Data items
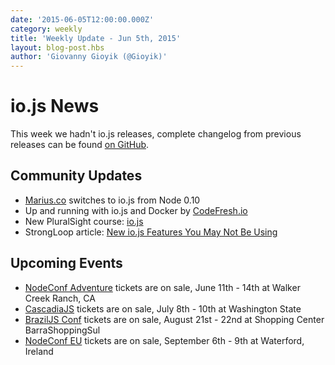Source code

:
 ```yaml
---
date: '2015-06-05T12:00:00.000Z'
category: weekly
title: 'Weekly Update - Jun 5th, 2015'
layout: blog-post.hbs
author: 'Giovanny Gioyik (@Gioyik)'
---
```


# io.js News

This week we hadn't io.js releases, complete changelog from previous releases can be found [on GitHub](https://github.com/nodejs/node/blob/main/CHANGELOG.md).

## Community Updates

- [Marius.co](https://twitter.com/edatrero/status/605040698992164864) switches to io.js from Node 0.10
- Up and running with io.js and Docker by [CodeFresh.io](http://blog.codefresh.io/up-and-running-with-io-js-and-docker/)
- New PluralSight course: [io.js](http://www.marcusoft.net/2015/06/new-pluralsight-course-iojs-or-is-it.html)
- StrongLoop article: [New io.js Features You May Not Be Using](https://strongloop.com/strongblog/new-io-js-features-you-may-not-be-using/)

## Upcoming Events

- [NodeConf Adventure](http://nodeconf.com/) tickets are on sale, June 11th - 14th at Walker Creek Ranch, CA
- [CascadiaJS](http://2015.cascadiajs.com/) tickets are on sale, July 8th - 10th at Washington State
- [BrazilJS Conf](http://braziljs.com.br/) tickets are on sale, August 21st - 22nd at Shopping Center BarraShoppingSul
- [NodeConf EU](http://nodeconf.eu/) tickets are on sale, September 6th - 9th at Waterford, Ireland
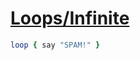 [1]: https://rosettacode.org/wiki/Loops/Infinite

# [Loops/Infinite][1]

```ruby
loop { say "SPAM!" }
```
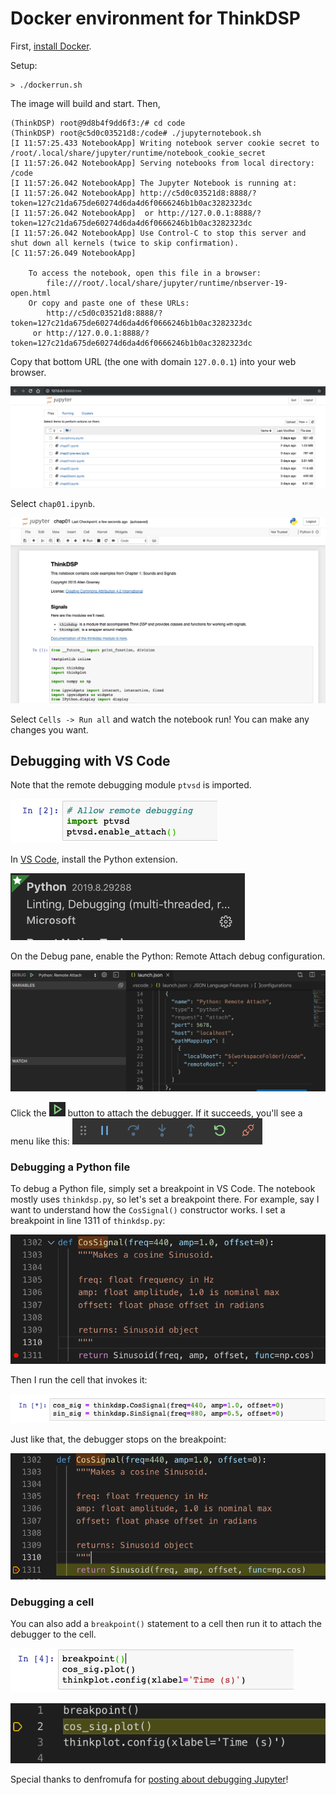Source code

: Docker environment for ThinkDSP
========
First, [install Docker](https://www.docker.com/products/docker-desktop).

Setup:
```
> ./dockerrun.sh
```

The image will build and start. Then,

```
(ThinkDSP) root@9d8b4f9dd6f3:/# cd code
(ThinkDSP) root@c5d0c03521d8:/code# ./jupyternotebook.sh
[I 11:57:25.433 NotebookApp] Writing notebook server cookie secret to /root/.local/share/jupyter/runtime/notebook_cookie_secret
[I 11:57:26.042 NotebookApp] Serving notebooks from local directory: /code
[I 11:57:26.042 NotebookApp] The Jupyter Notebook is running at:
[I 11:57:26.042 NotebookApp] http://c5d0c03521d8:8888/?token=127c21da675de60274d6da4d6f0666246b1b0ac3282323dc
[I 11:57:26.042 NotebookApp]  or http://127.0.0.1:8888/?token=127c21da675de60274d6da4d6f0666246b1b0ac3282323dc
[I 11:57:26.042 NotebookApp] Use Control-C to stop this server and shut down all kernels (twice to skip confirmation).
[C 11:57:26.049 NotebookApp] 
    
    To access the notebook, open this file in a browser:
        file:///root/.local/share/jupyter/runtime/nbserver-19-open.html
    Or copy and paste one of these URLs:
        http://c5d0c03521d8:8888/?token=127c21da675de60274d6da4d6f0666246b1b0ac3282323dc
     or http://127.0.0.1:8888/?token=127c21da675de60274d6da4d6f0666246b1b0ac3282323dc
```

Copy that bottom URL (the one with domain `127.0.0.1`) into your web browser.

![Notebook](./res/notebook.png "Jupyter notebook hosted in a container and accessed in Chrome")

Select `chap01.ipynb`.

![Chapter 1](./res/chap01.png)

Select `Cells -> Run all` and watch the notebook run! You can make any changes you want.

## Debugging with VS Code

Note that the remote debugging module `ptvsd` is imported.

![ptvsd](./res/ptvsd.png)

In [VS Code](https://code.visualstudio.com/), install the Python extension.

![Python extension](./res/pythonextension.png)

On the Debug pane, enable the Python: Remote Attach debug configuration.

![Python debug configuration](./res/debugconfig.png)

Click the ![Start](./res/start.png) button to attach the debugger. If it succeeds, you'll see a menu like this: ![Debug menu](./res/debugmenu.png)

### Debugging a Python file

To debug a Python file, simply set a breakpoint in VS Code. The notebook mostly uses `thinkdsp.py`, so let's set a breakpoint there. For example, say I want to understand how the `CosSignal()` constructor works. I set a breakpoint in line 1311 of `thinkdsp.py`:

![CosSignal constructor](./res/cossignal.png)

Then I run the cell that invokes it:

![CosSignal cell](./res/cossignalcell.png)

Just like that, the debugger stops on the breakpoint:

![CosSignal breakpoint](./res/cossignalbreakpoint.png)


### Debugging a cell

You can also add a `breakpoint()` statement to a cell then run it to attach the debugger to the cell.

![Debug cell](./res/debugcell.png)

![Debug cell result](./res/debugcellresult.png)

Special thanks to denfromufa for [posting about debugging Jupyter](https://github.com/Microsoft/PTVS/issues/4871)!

Required action: Look through the lines above and collect those with the word "root".

Answer space:
(ThinkDSP) root@9d8b4f9dd6f3:/# cd code
(ThinkDSP) root@c5d0c03521d8:/code# ./jupyternotebook.sh
[I 11:57:25.433 NotebookApp] Writing notebook server cookie secret to /root/.local/share/jupyter/runtime/notebook_cookie_secret
        file:///root/.local/share/jupyter/runtime/nbserver-19-open.html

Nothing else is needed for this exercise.